Schon für unseren einfachen Testfall war es nicht leicht, ein gutes Online­angebot zu bekommen. Mit komplizierteren Fällen sind die meisten Rechner über­fordert. Nur die Rechner von fünf Bausparkassen erfassen auch Sonderzah­lungen. Die sind oft sinn­voll, um zum Beispiel eine schnelle Zuteilung des Bauspar­vertrags oder eine höhere Finanzierungs­summe zu erreichen.

Berechnung von Riester-Bauspar­verträgen

BHW ist die einzige Bausparkasse, die online auch die Berechnung von Riester-Bauspar­verträgen ermöglicht – allerdings längst nicht optimal. Beim Start des Rechners weist die Bausparkasse darauf hin, dass die Bausparsumme bei Riester-Verträgen maximal 90 000 Euro beträgt. Wechselt der Nutzer später in den „Expertenmodus“, der zusätzliche Eingaben ermöglicht, empfiehlt der Rechner für den Testfall eine Bausparsumme von 141 000 Euro. Eine Nach­frage beim BHW ergab, dass so eine Summe durch­aus möglich ist.

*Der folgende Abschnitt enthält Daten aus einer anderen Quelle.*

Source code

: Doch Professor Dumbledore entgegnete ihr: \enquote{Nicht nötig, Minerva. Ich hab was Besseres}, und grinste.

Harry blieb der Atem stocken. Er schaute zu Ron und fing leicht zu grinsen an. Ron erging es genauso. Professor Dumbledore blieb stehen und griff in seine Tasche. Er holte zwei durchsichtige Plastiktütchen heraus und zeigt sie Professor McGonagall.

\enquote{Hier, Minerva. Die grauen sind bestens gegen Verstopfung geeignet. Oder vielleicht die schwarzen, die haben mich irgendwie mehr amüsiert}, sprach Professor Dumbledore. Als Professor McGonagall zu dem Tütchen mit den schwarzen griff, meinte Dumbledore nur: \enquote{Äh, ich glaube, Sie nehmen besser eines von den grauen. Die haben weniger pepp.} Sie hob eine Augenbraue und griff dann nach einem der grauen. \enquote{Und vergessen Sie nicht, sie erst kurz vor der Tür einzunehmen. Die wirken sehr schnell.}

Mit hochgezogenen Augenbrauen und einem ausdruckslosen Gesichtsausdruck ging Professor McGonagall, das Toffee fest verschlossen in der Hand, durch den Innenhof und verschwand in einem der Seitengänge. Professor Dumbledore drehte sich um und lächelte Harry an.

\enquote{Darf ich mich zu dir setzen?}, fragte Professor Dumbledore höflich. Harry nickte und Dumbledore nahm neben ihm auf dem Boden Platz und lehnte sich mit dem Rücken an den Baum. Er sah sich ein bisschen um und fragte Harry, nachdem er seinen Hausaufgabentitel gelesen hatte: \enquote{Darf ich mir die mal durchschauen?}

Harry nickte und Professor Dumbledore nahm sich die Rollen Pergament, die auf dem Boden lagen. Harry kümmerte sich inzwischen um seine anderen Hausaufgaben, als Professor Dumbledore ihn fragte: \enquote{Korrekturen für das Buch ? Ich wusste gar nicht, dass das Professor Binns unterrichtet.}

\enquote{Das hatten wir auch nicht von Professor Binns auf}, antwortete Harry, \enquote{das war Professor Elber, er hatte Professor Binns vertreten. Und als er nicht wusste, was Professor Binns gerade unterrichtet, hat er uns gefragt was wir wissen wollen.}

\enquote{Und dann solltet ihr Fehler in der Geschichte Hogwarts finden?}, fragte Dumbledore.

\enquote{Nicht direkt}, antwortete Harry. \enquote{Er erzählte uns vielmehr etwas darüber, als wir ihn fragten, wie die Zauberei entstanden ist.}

Mit guter Beratung mehr aus Tarifen heraus­holen

Allein aufs Internet sollten sich Bausparer nicht verlassen. Mit einer guten Beratung lässt sich oft noch mehr aus den Tarifen heraus­holen. Riester-Tarife werden von fast allen Online­rechnern ignoriert, sind aber durch staatliche Zulagen und Steuer­vorteile oft besser geeignet als die Stan­dard­tarife. Wer sich nicht gut auskennt, läuft außerdem Gefahr, durch falsche Eingaben im Online­rechner selbst ein unge­eignetes Angebot zu erzeugen.